Petitioner asserts that DOE failed to offer it either a co-location site in a public school building or space in a privately-owned or other publicly-owned facility at respondent’s expense in violation of Education Law §2853(3)(e). Education Law §2853(3)(e) provides that, in the City School District of the City of New York, charter schools that require additional space due to an expansion of grade level approved by their charter entity for the 2014-2015 school year or thereafter, and request co-location in a public school building, shall be provided access to facilities. The statute also requires that, within the later of five months after a charter school’s written request for co-location and 30 days after the charter school’s charter is approved by the charter entity, the city school district shall offer the charter school either a co-location site in a public school building approved by the board of education as provided by law at no cost to the charter school, or space in a privately-owned or other publicly-owned facility at the expense of the city school district and at no cost to the charter school (Education Law §2853[3][e][1]).
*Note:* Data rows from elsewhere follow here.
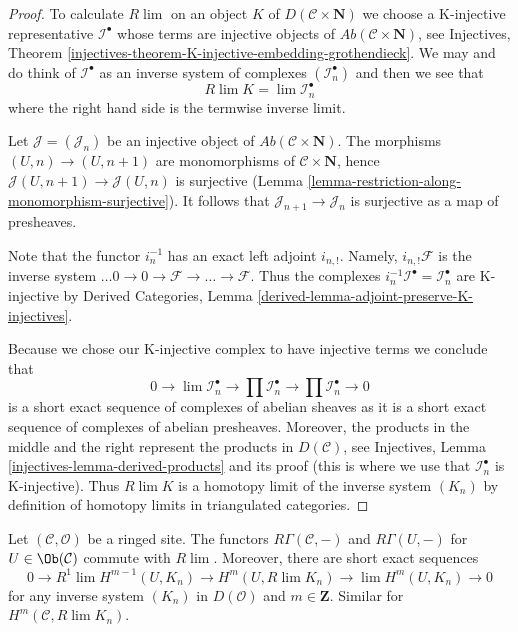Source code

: \begin{proof}
To calculate $R\lim$ on an object $K$ of $D(\mathcal{C} \times \mathbf{N})$
we choose a K-injective representative $\mathcal{I}^\bullet$ whose terms are
injective objects of $\textit{Ab}(\mathcal{C} \times \mathbf{N})$, see
Injectives, Theorem
\ref{injectives-theorem-K-injective-embedding-grothendieck}.
We may and do think of $\mathcal{I}^\bullet$ as an inverse system of
complexes $(\mathcal{I}_n^\bullet)$ and then we see that
$$
R\lim K = \lim \mathcal{I}_n^\bullet
$$
where the right hand side is the termwise inverse limit.

\medskip\noindent
Let $\mathcal{J} = (\mathcal{J}_n)$ be an injective object of
$\textit{Ab}(\mathcal{C} \times \mathbf{N})$. The morphisms
$(U, n) \to (U, n + 1)$ are monomorphisms of
$\mathcal{C} \times \mathbf{N}$, hence
$\mathcal{J}(U, n + 1) \to \mathcal{J}(U, n)$ is surjective
(Lemma \ref{lemma-restriction-along-monomorphism-surjective}).
It follows that $\mathcal{J}_{n + 1} \to \mathcal{J}_n$ is
surjective as a map of presheaves.

\medskip\noindent
Note that the functor $i_n^{-1}$ has an exact left adjoint $i_{n, !}$.
Namely, $i_{n, !}\mathcal{F}$ is the inverse system
$\ldots 0 \to 0 \to \mathcal{F} \to \ldots \to \mathcal{F}$.
Thus the complexes $i_n^{-1}\mathcal{I}^\bullet = \mathcal{I}_n^\bullet$
are K-injective by
Derived Categories, Lemma \ref{derived-lemma-adjoint-preserve-K-injectives}.

\medskip\noindent
Because we chose our K-injective complex to have injective terms
we conclude that
$$
0 \to  \lim \mathcal{I}_n^\bullet \to \prod \mathcal{I}_n^\bullet
\to \prod \mathcal{I}_n^\bullet \to 0
$$
is a short exact sequence of complexes of abelian sheaves as it
is a short exact sequence of complexes of abelian presheaves.
Moreover, the products in the middle and the right represent
the products in $D(\mathcal{C})$, see
Injectives, Lemma \ref{injectives-lemma-derived-products} and its
proof (this is where we use that $\mathcal{I}_n^\bullet$ is K-injective).
Thus $R\lim K$ is a homotopy limit of the inverse system $(K_n)$
by definition of homotopy limits in triangulated categories.
\end{proof}

\begin{lemma}
\label{lemma-RGamma-commutes-with-Rlim}
Let $(\mathcal{C}, \mathcal{O})$ be a ringed site. The functors
$R\Gamma(\mathcal{C}, -)$ and $R\Gamma(U, -)$ for $U \in \Ob(\mathcal{C})$
commute with $R\lim$. Moreover, there are
short exact sequences
$$
0 \to
R^1\lim H^{m - 1}(U, K_n) \to H^m(U, R\lim K_n) \to
\lim H^m(U, K_n) \to 0
$$
for any inverse system $(K_n)$ in $D(\mathcal{O})$ and $m \in \mathbf{Z}$.
Similar for $H^m(\mathcal{C}, R\lim K_n)$.
\end{lemma}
Here, DOE admits that it responded to petitioner’s November 14, 2017 request and that it has not offered space to petitioner. However, in response to petitioner’s request, DOE was required by Education Law §2853(3)(e)(1) to offer petitioner space in a privately-owned or publicly-owned facility at the expense of the city school district and at no cost to petitioner. As DOE has not offered any facilities at the expense of the city school district and at no cost to petitioner, it failed to comply with the requirements of Education Law §2853(3)(e)(1).
The standard of review in an appeal pursuant to Education Law §2853(3)(e) is the standard prescribed in CPLR §7803, which lists questions that may be raised in a proceeding brought pursuant to Article 78. The question set forth in CPLR §7803(1) is whether the body or officer failed to perform a duty enjoined upon it by law. The question set forth in CPLR §7803(3) is whether a determination was made in violation of lawful procedure, was affected by an error of law or was arbitrary and capricious or an abuse of discretion, including abuse of discretion as to the measure or mode of penalty or discipline imposed. Although Education Law §2853(3)(e)(3) does not specify which specific provision of CPLR §7803 applies, I find that under either subdivision (1) or (3), petitioner has carried its burden of establishing the facts and law upon which it seeks relief.
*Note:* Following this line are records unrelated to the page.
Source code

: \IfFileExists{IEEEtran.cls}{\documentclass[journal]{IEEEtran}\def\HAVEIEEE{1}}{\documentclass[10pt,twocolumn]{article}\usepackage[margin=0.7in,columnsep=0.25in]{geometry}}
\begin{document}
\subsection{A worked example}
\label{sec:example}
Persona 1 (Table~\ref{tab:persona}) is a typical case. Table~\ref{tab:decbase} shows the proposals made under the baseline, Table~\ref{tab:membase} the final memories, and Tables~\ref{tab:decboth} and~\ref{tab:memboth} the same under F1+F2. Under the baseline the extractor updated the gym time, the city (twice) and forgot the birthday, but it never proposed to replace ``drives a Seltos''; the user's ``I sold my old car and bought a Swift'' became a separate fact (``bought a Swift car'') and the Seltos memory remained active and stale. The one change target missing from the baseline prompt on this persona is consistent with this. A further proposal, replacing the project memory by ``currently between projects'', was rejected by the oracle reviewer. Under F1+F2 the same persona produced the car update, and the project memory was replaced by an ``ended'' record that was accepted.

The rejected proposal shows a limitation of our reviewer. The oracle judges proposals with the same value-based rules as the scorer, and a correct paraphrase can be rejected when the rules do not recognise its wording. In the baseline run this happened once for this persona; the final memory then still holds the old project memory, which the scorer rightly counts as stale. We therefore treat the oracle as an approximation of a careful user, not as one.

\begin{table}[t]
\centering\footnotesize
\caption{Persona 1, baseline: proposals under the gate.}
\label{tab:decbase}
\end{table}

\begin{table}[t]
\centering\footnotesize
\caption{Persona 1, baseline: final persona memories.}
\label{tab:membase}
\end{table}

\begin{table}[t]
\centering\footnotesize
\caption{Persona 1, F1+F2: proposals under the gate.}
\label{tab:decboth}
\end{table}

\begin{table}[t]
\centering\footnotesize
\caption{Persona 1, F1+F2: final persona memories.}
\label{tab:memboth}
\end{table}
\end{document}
The record indicates that petitioner currently serves students in kindergarten through grade 5. Petitioner’s request to expand to serve students in grades 6 through 8 was approved by its charter entity, and petitioner will expand to serve students in grade 6 in the 2018-2019 school year, grade 7 in the 2019-2020 school year, and grade 8 in the 2020-2021 school year, expansions for which it requires additional space. Therefore, on the record before me, I find that petitioner has established that it requires additional space due to an expansion of grade level that was approved by its charter entity for the 2014-2015 school year or thereafter. Petitioner has, thus, met all the statutory criteria and is entitled either to a co-location or to an offer of private or other publicly-owned space (see Education Law §2853[3][e]).
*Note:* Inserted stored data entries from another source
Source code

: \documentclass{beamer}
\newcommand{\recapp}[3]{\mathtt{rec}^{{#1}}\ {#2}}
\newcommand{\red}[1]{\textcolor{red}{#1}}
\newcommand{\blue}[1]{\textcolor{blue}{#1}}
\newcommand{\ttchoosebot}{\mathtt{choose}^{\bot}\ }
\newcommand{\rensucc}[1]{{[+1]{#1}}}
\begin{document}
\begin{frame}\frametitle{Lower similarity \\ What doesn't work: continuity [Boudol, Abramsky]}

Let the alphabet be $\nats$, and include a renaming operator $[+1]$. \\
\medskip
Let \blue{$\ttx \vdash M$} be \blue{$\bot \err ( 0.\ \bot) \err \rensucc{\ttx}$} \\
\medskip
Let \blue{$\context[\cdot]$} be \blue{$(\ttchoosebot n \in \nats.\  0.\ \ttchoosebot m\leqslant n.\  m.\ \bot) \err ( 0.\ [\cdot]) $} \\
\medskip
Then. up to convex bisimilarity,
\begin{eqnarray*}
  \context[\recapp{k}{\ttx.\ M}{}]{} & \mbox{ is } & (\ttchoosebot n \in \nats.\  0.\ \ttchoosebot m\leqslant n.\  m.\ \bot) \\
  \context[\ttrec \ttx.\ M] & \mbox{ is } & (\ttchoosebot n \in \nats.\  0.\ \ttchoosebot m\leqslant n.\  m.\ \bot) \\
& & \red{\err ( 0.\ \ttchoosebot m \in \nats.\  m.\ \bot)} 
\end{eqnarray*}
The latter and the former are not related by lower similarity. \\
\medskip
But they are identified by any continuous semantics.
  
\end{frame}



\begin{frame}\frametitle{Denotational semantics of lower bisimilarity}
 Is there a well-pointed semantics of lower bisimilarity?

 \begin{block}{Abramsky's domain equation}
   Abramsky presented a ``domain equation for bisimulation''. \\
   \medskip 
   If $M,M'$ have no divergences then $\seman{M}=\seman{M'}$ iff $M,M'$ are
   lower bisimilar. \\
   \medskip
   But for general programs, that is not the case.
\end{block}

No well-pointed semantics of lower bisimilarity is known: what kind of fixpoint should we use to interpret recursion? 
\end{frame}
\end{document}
Accordingly, having failed to make such an offer, DOE must, pursuant to Education Law §2853(3)(e)(5), pay petitioner, commencing with the 2018-2019 school year, and in each remaining year of the school’s current charter term and any subsequent renewal term, provided that, in any such renewal term, the charter school serves the grades encompassed by the charter referenced herein, rental assistance based on student enrollment in the newly-added grades for which the school has been approved to provide instruction.[6] Specifically, with respect to an existing charter school whose expansion of grade level is approved by its charter entity, “if the appeal results in a determination in favor of the charter school, the city school district shall pay the charter school an amount attributable to the grade level expansion” that is calculated in accordance with the formula set forth in Education Law §2853(3)(e)(5).
Therefore, DOE must pay petitioner for the school’s newly-added grades 6, 7, and 8, commencing in the 2018-2019 school year, and in each remaining year of the school’s current charter term and any subsequent renewal term, provided that, in any such renewal term, the charter school serves the grades encompassed by the charter referenced herein, an amount attributable to its expansion to grades 6 through 8 that is calculated in accordance with the formula set forth in Education Law §2853(3)(e)(5).
In this instance, there is no evidence in the record that petitioner has been afforded the opportunity to select an alternative privately-owned site and respondent must afford petitioner an opportunity to do so. Petitioner must present DOE with evidence of the actual rental cost of an alternative privately-owned site so that DOE can determine whether such rental cost is less than the amount computed pursuant to Education Law §2853(3)(e)(5)(B).
Nothing herein should be construed to prevent DOE from offering petitioner co-location space in the future.
THE APPEAL IS SUSTAINED.
IT IS ORDERED that respondent comply with the requirements of Education Law §2853(3)(e)(5) in accordance with this decision and pay petitioner for its newly-added grades for each remaining year of the current charter term and for any subsequent renewal term, provided that, in any such renewal term, the charter school serves the grades encompassed by the charter referenced herein, an amount attributable to the grade-level expansion that is calculated in accordance with the formula set forth in Education Law §2853(3)(e)(5).
END OF FILE
[1] Although the school is referred to as “The New York French American Charter School” in the caption of petitioner’s pleadings, pursuant to §276.6 of the Commissioner’s regulations, I take administrative notice of records on file with the New York State Education Department indicating that the name of the school is “New York French-American Charter School.”
[2] Pursuant to §276.6 of the Commissioner’s regulations, I have also taken administrative notice of the records on file with the Department in this regard.
[3] In February 2018, the Board of Regents approved the revision to petitioner’s charter to expand to serve students in grades 6 through 8.
[4] According to its petition, as a result of DOE’s failure to offer space, petitioner will incur rental costs and expenses.
[5] Section 276.11(c)(2) of the Commissioner’s regulations requires that the petition in an expedited appeal pursuant to Education Law §2853(3) contain a specific notice, or it shall be deemed non-expedited (8 NYCRR §276.11[c][2]-[3]). Petitioner failed to include the exact language required by §276.11(c)(2) of the Commissioner’s regulations in such notice (see Appeal of Acosta, 54 Ed Dept Rep, Decision No. 16,782). As petitioner’s notice did not comply with the regulatory requirements, its appeal was deemed to be a non-expedited appeal pursuant to §276.11(c)(3) of the Commissioner’s regulations. Therefore, the provisions set forth in Part 275 of the Commissioner’s regulations, rather than those set forth in §276.11, apply to this appeal.
[6] To be eligible for an apportionment pursuant to Education Law §3602(6-g) where the charter school has prevailed in an appeal to the Commissioner pursuant to Education Law §2853(3)(e), DOE must document all expenses incurred pursuant to Education Law §2853(3)(e)(5) for each such charter school for the term of the charter indicated in the Commissioner’s decision, including any renewals pursuant to Education Law §2851(4), provided that the charter school serves the grades encompassed by the charter that was the subject of the Commissioner’s decision (see New York State Education Department, Update on Facilities Assistance Guidance for NYC Charter Schools, dated November 3, 2016).